10 Funny Things That Happen When Potty Training

Fiona Peacock
by Fiona Peacock
Last updated September 13, 2024
Reading Time: 8 min
What Happens When Potty Training

When Potty training starts, lets be clear it is not for the faint-hearted. But it has to be done.

After all, you can’t leave your kid in diapers for life.

At the very least, it would ruin her future wedding day. Wedding dresses are not designed with adult diapers in mind.

So, for that reason alone, potty training needs to happen. Unfortunately, as the parent, you’re responsible for doing it.

When potty training starts

There is no such thing as the perfect age to start toilet training your child. The most common age for toilet training is around age two to two and a half years, though you can start earlier if you wish.

The important thing is not to rush the process. It takes time to master a new skill so go at your child’s pace. Try not to compare your child with others; all children are different and they master skills in their own time. It could take a couple of days, a few weeks, or even longer.

Is my toddler ready for potty training?

Experts tell you to wait until your child is ready, but how do you know when your toddler is ready for potty training?

Look out for the following signs that your child is developmentally ready to be potty trained:

  • Your toddler knows when her nappy is wet or dirty
  • She might tell you when she’s peeing
  • The gap between pees is at least one hour
  • You notice cues such as fidgeting or disappearing to a quiet place when they need to pee or poop
  • Your toddler tells you before she pees.

Potty training will be most straightforward when toddlers can sit down and get up from the potty by themselves.
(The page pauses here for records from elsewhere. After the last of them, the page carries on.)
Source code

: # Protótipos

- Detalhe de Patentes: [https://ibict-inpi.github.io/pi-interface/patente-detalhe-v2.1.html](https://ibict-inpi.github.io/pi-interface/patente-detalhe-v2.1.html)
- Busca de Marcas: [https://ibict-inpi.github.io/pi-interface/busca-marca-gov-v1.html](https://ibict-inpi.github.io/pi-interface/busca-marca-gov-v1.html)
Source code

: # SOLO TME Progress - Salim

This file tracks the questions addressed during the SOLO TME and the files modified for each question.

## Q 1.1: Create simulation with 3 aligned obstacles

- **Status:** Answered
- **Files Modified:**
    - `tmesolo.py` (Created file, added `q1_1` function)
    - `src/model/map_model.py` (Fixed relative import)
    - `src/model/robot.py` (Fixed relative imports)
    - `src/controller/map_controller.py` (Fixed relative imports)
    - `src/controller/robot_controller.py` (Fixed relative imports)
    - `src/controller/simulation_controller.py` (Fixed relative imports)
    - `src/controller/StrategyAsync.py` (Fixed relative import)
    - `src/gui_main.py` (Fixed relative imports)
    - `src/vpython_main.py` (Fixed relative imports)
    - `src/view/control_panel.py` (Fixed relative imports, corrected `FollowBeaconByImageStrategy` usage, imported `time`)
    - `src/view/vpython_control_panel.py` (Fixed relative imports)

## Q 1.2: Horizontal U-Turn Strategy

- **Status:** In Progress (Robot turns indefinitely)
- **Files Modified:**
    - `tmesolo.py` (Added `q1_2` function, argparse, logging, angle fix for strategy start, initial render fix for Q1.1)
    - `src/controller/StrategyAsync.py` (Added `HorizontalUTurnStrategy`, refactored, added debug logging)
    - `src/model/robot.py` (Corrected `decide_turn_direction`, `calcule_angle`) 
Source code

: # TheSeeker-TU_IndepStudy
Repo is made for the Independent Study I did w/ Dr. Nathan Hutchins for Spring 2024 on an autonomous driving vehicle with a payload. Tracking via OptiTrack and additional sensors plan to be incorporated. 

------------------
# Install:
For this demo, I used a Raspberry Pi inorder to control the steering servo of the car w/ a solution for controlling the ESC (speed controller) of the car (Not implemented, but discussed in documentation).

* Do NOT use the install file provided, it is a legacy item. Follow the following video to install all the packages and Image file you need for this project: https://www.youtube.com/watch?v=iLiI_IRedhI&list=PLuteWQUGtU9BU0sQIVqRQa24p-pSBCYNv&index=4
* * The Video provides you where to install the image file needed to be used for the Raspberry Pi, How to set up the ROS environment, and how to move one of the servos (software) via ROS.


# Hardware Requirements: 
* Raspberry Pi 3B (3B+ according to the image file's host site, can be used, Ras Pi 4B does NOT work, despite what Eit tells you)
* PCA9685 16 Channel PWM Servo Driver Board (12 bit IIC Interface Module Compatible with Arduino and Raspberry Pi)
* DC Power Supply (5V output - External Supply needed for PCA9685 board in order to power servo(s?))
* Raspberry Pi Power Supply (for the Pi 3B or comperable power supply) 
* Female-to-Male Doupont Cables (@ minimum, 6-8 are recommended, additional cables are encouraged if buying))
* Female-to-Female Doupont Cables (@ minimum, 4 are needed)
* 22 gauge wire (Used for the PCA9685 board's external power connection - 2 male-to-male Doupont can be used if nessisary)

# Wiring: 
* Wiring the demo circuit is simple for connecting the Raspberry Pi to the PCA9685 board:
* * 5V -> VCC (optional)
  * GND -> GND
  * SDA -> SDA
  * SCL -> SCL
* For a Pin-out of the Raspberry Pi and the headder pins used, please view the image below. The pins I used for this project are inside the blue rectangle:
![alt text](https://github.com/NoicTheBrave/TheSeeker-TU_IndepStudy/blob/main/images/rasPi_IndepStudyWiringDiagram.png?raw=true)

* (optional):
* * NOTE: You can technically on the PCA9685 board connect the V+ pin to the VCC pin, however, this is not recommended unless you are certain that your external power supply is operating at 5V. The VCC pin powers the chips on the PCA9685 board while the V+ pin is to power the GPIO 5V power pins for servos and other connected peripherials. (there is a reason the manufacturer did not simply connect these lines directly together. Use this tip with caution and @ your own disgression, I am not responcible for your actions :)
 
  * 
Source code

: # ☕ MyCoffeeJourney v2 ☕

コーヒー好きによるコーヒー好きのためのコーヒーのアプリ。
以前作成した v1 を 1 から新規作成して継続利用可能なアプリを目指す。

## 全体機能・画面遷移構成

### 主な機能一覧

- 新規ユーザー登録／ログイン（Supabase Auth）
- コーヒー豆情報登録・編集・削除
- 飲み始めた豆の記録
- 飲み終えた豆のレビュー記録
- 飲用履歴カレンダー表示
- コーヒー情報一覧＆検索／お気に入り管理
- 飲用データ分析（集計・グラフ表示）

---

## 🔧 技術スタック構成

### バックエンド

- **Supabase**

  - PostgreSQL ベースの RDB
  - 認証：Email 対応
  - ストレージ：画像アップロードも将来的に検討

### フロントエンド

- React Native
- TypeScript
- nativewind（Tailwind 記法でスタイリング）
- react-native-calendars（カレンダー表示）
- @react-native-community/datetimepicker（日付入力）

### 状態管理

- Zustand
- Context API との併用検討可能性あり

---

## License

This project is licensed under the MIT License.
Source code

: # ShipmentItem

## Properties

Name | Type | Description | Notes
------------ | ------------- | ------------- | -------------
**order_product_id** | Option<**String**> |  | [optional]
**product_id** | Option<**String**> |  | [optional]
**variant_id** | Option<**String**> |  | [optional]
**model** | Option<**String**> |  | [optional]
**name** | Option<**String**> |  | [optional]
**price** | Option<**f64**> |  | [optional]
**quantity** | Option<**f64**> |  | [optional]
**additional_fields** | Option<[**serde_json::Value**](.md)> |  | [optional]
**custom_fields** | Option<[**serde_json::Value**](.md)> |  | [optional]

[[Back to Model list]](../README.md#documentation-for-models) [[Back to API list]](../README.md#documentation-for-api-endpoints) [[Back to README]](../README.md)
However, many parents use potties with young babies quite happily. Other parents prefer to wait till their big kid can sit on the potty without help.

Top potty training tips

Here are some top tips to get your toilet training journey off to a good start:

Pick a good time for your family

Some families choose to potty train during the summer months when kids wear fewer clothes and washing dries faster. Warning: there will be lots of washing involved in potty training!

You should choose a time when no other significant changes are happening in your child’s life. For example, don’t try to potty train during a move to a new house or any other big life change, such as the arrival of a new sibling.

Go potty shopping

There are all kinds of potties on the market, from basic budget options to all-singing-all-dancing contraptions. You don’t need to spend a fortune. A basic potty will be adequate. Some parents let their young kids choose the potty, to get them involved in the process.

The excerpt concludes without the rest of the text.